Der inzwischen verstorbene Historiker Del Boca stieß die lange unterbundene Erforschung – weil Archive dafür versperrt waren – des faschistischen Eroberungskrieges an. Der italienische Staat und seine Justiz gingen recht vehement gegen jene vor, die diese mörderische Vergangenheit „bewältigen“ wollten. In den 1980er Jahren zeigten Anarchisten in Trento (Nachbarprovinz von Südtirol) den libyschen Propagandafilm „il leone del deserto“ über den antiitalienischen Widerstandskämpfer Omar Mukhtar. Der Film war im demokratischen Italien verboten, die Anarchisten kamen wegen „Schmähung der Nation“ (vilipendio) vor Gericht.

Stichwort „italiani brava gente“. Ein großer Teil der Bevölkerung begrüßte den Eroberungskrieg in Abessinien, auch die katholische Kirche gab ihren Segen dazu. „Dass die Gräueltaten der faschistischen Militärs noch Jahrzehnte nach Ende des Zweiten Weltkrieges in Italien tabuisiert wurden, zeigt, wie groß der Unterstützungskonsens innerhalb der italienischen Gesellschaft bis weit hinein in die katholische Kirche gewesen ist,“ kommentiert Carl Wilhelm Macke im Deutschlandfunk.

0-Töne einiger faschistischer Würdenträger: „Wir pfeifen auf alle Neger der Gegenwart, Vergangenheit und Zukunft und deren eventuelle Verteidiger,“ sagte Mussolini 1935 vor Soldaten.

Mussolinis Befehl an seinen Oberbefehlshaber Emilio de Bono lautete: Hauptsache ist, schnell machen und kräftig draufhauen.

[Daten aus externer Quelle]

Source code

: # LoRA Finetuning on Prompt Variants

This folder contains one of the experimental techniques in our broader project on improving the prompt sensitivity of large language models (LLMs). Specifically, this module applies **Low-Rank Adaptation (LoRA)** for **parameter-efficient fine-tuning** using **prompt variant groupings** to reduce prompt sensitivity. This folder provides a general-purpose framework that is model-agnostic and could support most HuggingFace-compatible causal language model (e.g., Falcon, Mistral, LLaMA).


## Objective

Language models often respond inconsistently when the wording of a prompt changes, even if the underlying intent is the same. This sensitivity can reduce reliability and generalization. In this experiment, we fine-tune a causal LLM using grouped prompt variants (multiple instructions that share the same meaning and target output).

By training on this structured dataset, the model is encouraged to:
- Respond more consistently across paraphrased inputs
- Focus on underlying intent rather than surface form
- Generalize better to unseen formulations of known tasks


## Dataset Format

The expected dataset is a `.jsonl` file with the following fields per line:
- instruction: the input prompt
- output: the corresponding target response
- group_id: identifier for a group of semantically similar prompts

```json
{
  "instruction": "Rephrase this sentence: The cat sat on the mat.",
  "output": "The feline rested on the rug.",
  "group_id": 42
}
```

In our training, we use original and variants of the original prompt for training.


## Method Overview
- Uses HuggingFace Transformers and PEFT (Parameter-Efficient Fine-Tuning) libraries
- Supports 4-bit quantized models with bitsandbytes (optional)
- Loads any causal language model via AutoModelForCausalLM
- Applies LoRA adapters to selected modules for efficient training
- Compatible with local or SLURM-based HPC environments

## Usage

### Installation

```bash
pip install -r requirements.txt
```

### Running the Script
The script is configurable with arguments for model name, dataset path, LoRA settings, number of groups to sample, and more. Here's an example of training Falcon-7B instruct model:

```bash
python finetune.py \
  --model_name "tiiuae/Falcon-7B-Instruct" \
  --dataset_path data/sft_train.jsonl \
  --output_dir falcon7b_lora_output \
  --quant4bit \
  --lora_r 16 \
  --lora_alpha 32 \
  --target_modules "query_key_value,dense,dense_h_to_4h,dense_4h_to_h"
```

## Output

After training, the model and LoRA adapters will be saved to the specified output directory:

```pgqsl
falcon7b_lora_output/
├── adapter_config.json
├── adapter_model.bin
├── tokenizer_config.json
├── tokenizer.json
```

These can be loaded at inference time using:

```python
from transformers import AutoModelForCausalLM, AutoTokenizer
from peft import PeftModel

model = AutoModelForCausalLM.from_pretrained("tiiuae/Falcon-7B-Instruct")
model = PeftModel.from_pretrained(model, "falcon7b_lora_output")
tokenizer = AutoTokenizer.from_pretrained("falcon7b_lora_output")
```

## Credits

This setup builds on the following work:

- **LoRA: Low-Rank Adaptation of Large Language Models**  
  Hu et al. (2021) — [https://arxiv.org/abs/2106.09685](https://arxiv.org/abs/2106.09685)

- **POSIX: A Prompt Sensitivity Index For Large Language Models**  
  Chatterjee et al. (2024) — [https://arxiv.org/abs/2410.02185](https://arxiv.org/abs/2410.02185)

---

Abessinien-Marschall Rodolfo Graziani ergänzte: „In Brand stecken und zerstören, was brennbar und zerstörbar ist. Alles säubern, was säuberbar ist.

Graziani forderte die italienischen Soldaten in Abessinien auf, Bauernland systematisch abzubrennen und Gasbomben gezielt einzusetzen: „Sehr gut. Weiter so, erbarmungslos vom Erdboden ausradieren.

Angelo Del Boca – Vater der italienischen Vergangenheitsbewältigung

Der Schweizer Mattioli profitierte von der vielfältigen Forschung von Del Boca und seiner Mitstreiter. Aufarbeitung der Vergangenheit auf höchstem Niveau. Nach seinen tiefschürfenden Recherchen befand Mattioli, der Abessinienkrieg war ein Experimentierfeld der enthemmten, der entgrenzten Gewalt. Modell für die Verbrechen der deutschen Wehrmacht in Osteuropa, die Vertreibungen im großen Stil am Ende des Zweiten Weltkrieges, die ethnischen Ausrottungen auf dem Territorium des ehemaligen Jugoslawiens. All das hatte laut Mattioli der Abessinienkrieg der italienischen Faschisten im Kern enthalten.

Das schreckte Gianfranco Fini, einst Chef der rechtsradikalen Alleanza Nazionale, Nachfolgepartei des neofaschistischen MSI, nicht davon ab, die angeblichen historischen Leistungen des „Duce“, des Führers Mussolini zu würdigen. Fini war in der Rechtsregierung von Silvio Berlusconi immerhin Außenminister.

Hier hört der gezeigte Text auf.